**DATASET EXCERPTS:**

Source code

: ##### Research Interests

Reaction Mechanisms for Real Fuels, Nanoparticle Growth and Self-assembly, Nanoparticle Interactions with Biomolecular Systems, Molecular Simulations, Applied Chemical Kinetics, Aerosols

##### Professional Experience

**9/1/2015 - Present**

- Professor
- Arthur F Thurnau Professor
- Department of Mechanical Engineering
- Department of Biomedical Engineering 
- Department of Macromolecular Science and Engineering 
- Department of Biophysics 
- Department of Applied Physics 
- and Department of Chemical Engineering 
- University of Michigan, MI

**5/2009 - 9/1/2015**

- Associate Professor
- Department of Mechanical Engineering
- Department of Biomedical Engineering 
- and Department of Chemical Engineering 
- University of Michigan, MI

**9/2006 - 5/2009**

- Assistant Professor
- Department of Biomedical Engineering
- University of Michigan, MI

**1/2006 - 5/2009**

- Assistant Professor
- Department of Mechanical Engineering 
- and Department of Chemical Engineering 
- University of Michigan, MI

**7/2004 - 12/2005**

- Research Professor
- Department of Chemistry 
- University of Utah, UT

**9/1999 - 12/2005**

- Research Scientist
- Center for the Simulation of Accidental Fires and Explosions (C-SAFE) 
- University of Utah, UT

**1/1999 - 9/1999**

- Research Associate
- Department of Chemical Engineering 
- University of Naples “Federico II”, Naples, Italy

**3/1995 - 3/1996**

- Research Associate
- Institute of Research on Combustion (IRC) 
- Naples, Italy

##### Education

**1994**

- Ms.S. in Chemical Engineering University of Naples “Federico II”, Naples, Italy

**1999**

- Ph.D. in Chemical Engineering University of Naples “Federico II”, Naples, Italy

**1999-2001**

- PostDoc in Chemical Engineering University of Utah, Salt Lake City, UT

---

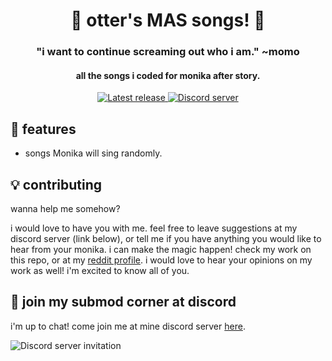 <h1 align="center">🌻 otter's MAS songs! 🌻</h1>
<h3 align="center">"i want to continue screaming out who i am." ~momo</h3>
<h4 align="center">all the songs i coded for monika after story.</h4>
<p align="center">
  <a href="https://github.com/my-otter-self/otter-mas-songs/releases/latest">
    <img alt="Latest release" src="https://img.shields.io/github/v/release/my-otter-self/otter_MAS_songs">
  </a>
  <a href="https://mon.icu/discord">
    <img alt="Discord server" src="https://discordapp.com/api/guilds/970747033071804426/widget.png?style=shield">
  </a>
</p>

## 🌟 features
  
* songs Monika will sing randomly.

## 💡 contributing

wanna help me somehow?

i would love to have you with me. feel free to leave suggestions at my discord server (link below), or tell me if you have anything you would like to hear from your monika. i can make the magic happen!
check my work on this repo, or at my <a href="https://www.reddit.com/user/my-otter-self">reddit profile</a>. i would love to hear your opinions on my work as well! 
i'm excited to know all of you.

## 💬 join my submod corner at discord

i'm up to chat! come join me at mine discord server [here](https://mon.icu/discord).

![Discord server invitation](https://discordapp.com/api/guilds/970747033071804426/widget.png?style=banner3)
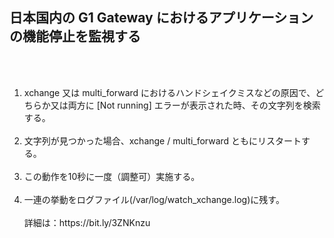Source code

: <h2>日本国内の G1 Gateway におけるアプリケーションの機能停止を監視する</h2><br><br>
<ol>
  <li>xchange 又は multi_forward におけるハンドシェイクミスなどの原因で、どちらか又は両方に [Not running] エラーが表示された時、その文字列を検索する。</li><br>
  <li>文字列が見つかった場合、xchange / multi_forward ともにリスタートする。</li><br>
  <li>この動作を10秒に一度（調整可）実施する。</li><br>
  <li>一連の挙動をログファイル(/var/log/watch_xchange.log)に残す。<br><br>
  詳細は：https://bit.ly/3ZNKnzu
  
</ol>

==

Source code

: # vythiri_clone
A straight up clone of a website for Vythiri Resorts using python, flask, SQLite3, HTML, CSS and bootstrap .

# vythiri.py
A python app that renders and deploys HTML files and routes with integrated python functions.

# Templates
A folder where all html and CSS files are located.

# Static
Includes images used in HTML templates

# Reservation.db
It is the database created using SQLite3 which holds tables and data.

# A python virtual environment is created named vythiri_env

**THE TASK:** Search the data above for "Naples" and copy every line where it turns up.

**TASK OUTPUT:**
- University of Naples “Federico II”, Naples, Italy
- Naples, Italy
- Ms.S. in Chemical Engineering University of Naples “Federico II”, Naples, Italy
- Ph.D. in Chemical Engineering University of Naples “Federico II”, Naples, Italy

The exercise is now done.